* [What the task requires]: The response must consist of each line in the listing that has the word "version" in it.

+++

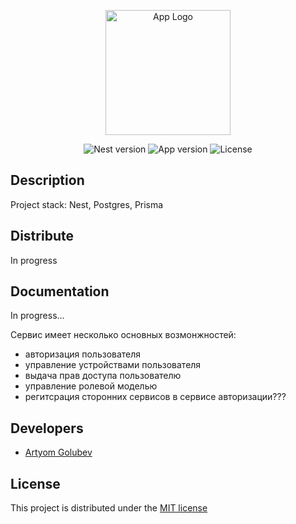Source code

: <p align="center">
  <a href="http://nestjs.com/" target="blank"><img src="https://nestjs.com/img/logo-small.svg" width="200" alt="App Logo" /></a>
</p>

<p align="center">
    <img src="https://img.shields.io/badge/Nest-10.0.0-red" alt="Nest version" />
    <img src="https://img.shields.io/badge/Version-v1.0-green" alt="App version" />
    <img src="https://img.shields.io/badge/License-MIT-blue" alt="License" />
</p>

## Description

Project stack: Nest, Postgres, Prisma

## Distribute

In progress

## Documentation

In progress...

Сервис имеет несколько основных возмонжностей:
- авторизация пользователя
- управление устройствами пользователя
- выдача прав доступа пользователю
- управление ролевой моделью
- регитсрация сторонних сервисов в сервисе авторизации???

## Developers

 - [Artyom Golubev](https://github.com/Artyom099)

## License

This project is distributed under the [MIT license]()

+++

* [Answer to this exercise]:
    <img src="https://img.shields.io/badge/Nest-10.0.0-red" alt="Nest version" />
    <img src="https://img.shields.io/badge/Version-v1.0-green" alt="App version" />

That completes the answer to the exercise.